(Records provided)
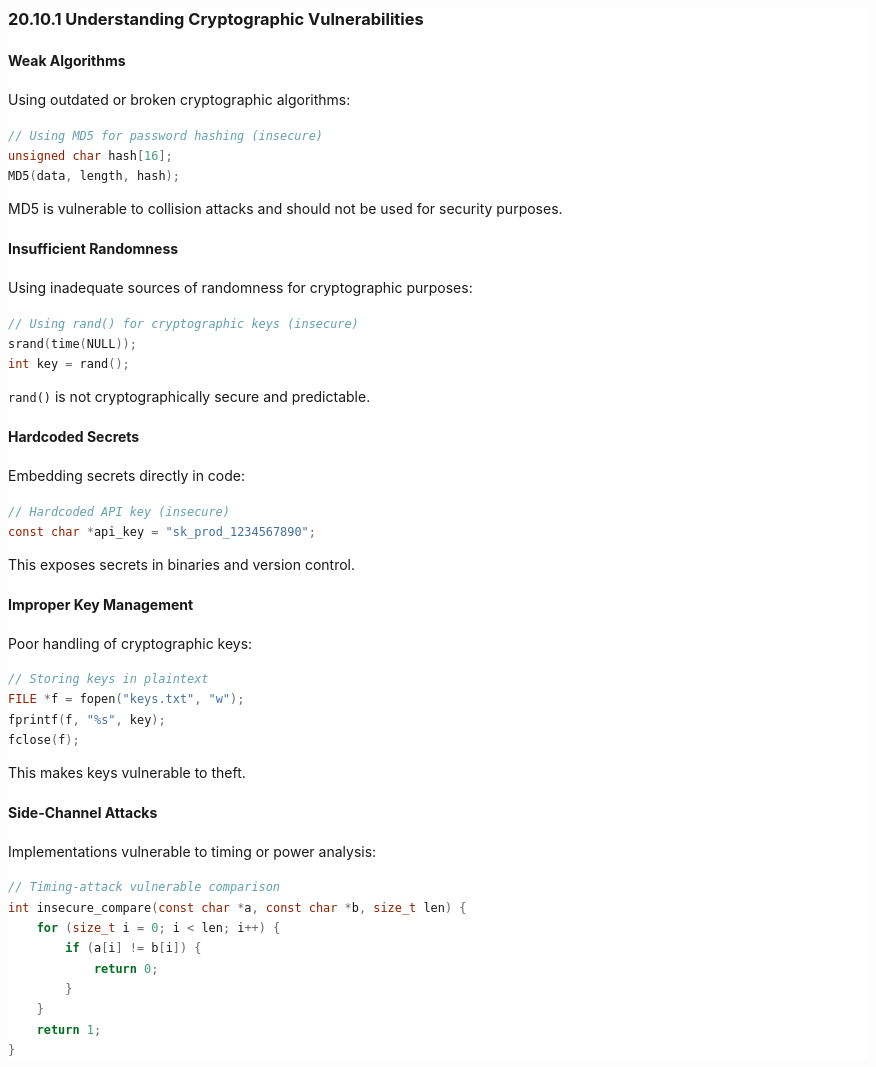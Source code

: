 ### 20.10.1 Understanding Cryptographic Vulnerabilities

#### Weak Algorithms

Using outdated or broken cryptographic algorithms:

```c
// Using MD5 for password hashing (insecure)
unsigned char hash[16];
MD5(data, length, hash);
```

MD5 is vulnerable to collision attacks and should not be used for security purposes.

#### Insufficient Randomness

Using inadequate sources of randomness for cryptographic purposes:

```c
// Using rand() for cryptographic keys (insecure)
srand(time(NULL));
int key = rand();
```

`rand()` is not cryptographically secure and predictable.

#### Hardcoded Secrets

Embedding secrets directly in code:

```c
// Hardcoded API key (insecure)
const char *api_key = "sk_prod_1234567890";
```

This exposes secrets in binaries and version control.

#### Improper Key Management

Poor handling of cryptographic keys:

```c
// Storing keys in plaintext
FILE *f = fopen("keys.txt", "w");
fprintf(f, "%s", key);
fclose(f);
```

This makes keys vulnerable to theft.

#### Side-Channel Attacks

Implementations vulnerable to timing or power analysis:

```c
// Timing-attack vulnerable comparison
int insecure_compare(const char *a, const char *b, size_t len) {
    for (size_t i = 0; i < len; i++) {
        if (a[i] != b[i]) {
            return 0;
        }
    }
    return 1;
}
```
(End Records provided)
- Problem to work on:
Scan the records above, then copy out each line that mentions "vulnerable".

- Response area:
MD5 is vulnerable to collision attacks and should not be used for security purposes.
This makes keys vulnerable to theft.
Implementations vulnerable to timing or power analysis:
// Timing-attack vulnerable comparison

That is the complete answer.